Dissent and conflict appear to be growing in the ranks of the Jehovah’s Witnesses after it was revealed that the Watchtower organization was a registered member of the United Nations — a body long condemned by the religion.
In The Tablet (Nov. 3), a British Catholic magazine, Stephen Bates writes that when he reported that the Jehovah’s Witnesses had joined the UN as an accredited non-governmental organization in 1991, he didn’t expect the firestorm of protest and fury he would encounter from members.
For 80 years, the Watchtower Bible and Tract Society (WBTS) had condemned first the League of Nations and then the United Nations as the “Great Babylon” described in the book of Revelations. Bates’ revelation of the WBTS’s membership in the UN (which means that the group had to support the UN charter and be prepared to publicize its objectives) in the Guardian newspaper also had an impact on the church headquarters.

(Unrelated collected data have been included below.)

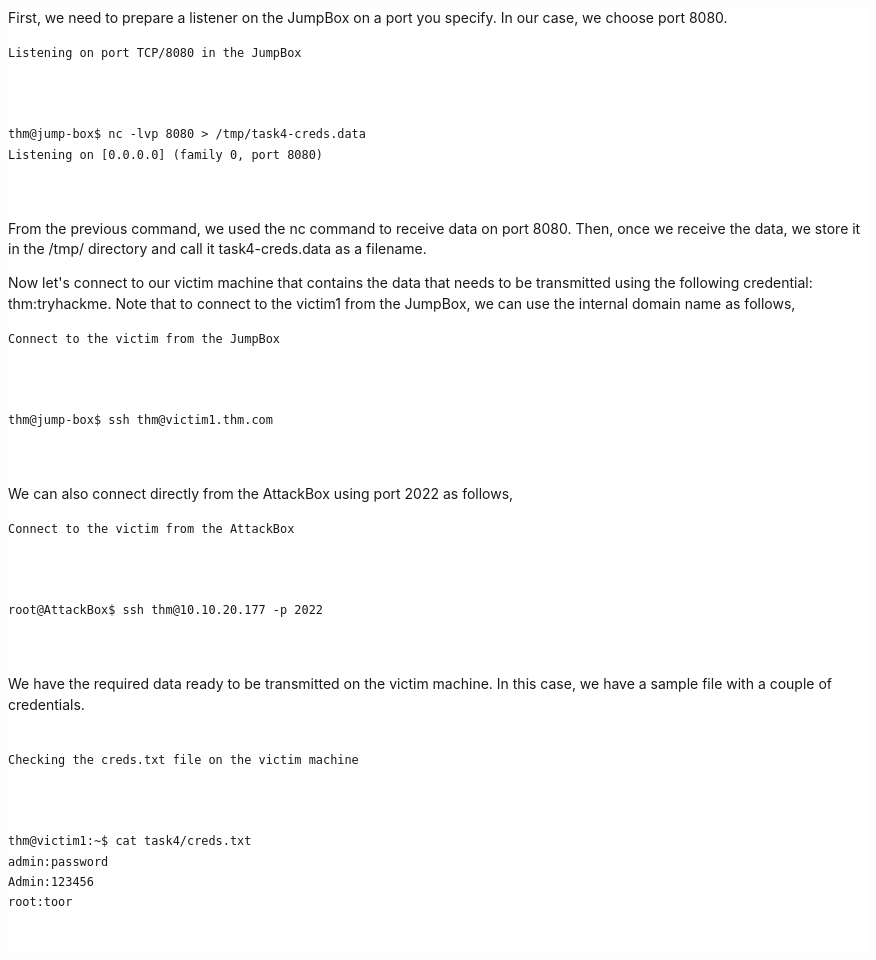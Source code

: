 First, we need to prepare a listener on the JumpBox on a port you specify. In our case, we choose port 8080.

```
Listening on port TCP/8080 in the JumpBox

           
			
thm@jump-box$ nc -lvp 8080 > /tmp/task4-creds.data
Listening on [0.0.0.0] (family 0, port 8080)

	    
```

From the previous command, we used the nc command to receive data on port 8080. Then, once we receive the data, we store it in the /tmp/ directory and call it task4-creds.data as a filename.

Now let's connect to our victim machine that contains the data that needs to be transmitted using the following credential: thm:tryhackme. Note that to connect to the victim1 from the JumpBox, we can use the internal domain name as follows,

```
Connect to the victim from the JumpBox

           
			
thm@jump-box$ ssh thm@victim1.thm.com

	    
```

We can also connect directly from the AttackBox using port 2022 as follows,

```
Connect to the victim from the AttackBox

           
			
root@AttackBox$ ssh thm@10.10.20.177 -p 2022

	    
```

We have the required data ready to be transmitted on the victim machine. In this case, we have a sample file with a couple of credentials.

```

Checking the creds.txt file on the victim machine

           
			
thm@victim1:~$ cat task4/creds.txt
admin:password
Admin:123456
root:toor

	    
```
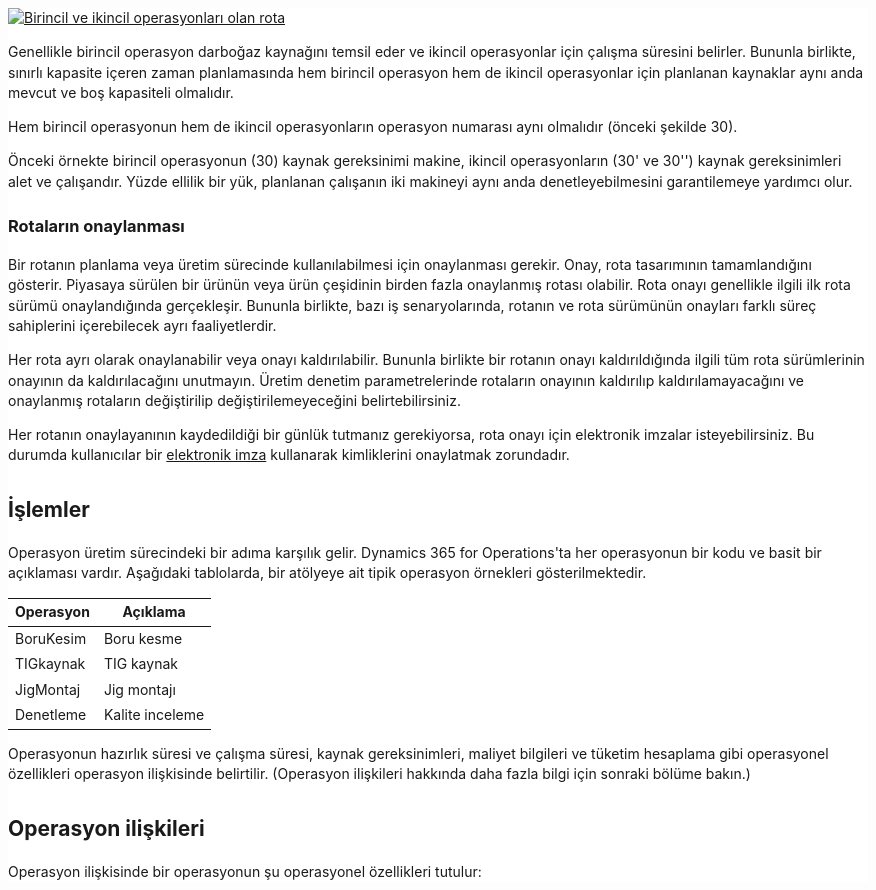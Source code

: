 [![Birincil ve ikincil operasyonları olan rota](./media/routes-and-operations-3-parallel-operations.png)](./media/routes-and-operations-3-parallel-operations.png)  

Genellikle birincil operasyon darboğaz kaynağını temsil eder ve ikincil operasyonlar için çalışma süresini belirler. Bununla birlikte, sınırlı kapasite içeren zaman planlamasında hem birincil operasyon hem de ikincil operasyonlar için planlanan kaynaklar aynı anda mevcut ve boş kapasiteli olmalıdır.  

Hem birincil operasyonun hem de ikincil operasyonların operasyon numarası aynı olmalıdır (önceki şekilde 30).  

Önceki örnekte birincil operasyonun (30) kaynak gereksinimi makine, ikincil operasyonların (30' ve 30'') kaynak gereksinimleri alet ve çalışandır. Yüzde ellilik bir yük, planlanan çalışanın iki makineyi aynı anda denetleyebilmesini garantilemeye yardımcı olur.

### <a name="approval-of-routes"></a>Rotaların onaylanması

Bir rotanın planlama veya üretim sürecinde kullanılabilmesi için onaylanması gerekir. Onay, rota tasarımının tamamlandığını gösterir. Piyasaya sürülen bir ürünün veya ürün çeşidinin birden fazla onaylanmış rotası olabilir. Rota onayı genellikle ilgili ilk rota sürümü onaylandığında gerçekleşir. Bununla birlikte, bazı iş senaryolarında, rotanın ve rota sürümünün onayları farklı süreç sahiplerini içerebilecek ayrı faaliyetlerdir.  

Her rota ayrı olarak onaylanabilir veya onayı kaldırılabilir. Bununla birlikte bir rotanın onayı kaldırıldığında ilgili tüm rota sürümlerinin onayının da kaldırılacağını unutmayın. Üretim denetim parametrelerinde rotaların onayının kaldırılıp kaldırılamayacağını ve onaylanmış rotaların değiştirilip değiştirilemeyeceğini belirtebilirsiniz.  

Her rotanın onaylayanının kaydedildiği bir günlük tutmanız gerekiyorsa, rota onayı için elektronik imzalar isteyebilirsiniz. Bu durumda kullanıcılar bir [elektronik imza](/dynamics365/operations/organization-administration/electronic-signature-overview) kullanarak kimliklerini onaylatmak zorundadır.

## <a name="operations"></a>İşlemler
Operasyon üretim sürecindeki bir adıma karşılık gelir. Dynamics 365 for Operations'ta her operasyonun bir kodu ve basit bir açıklaması vardır. Aşağıdaki tablolarda, bir atölyeye ait tipik operasyon örnekleri gösterilmektedir.

| Operasyon  | Açıklama        |
|------------|--------------------|
| BoruKesim    | Boru kesme       |
| TIGkaynak    | TIG kaynak        |
| JigMontaj    | Jig montajı       |
| Denetleme | Kalite inceleme |

Operasyonun hazırlık süresi ve çalışma süresi, kaynak gereksinimleri, maliyet bilgileri ve tüketim hesaplama gibi operasyonel özellikleri operasyon ilişkisinde belirtilir. (Operasyon ilişkileri hakkında daha fazla bilgi için sonraki bölüme bakın.)

## <a name="operation-relations"></a>Operasyon ilişkileri
Operasyon ilişkisinde bir operasyonun şu operasyonel özellikleri tutulur:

Two days after the article appeared, the WTBTS disaffiliated from the UN. The Witnesses’ message boards on the Internet were filled with hundreds of postings, “virtually all of them outraged with the elders of the Watchtower,” Bates writes.
When members approached their elders about the controversy, they were reproved for bringing it up, with some accused of apostasy and even disfellowshipped (a punishment where former members are shunned by family and friends still in the religion). Bates concludes that “There is a sense in this row…in which disaffected Witnesses feel they have been misled once too often.”
He notes that another confusing issue for members involved an unannounced change that softens the prohibition against receiving blood transfusions.
(The Tablet, 1 King St., Cloisters, Clifton Walk, London, W6 0Q2 UK)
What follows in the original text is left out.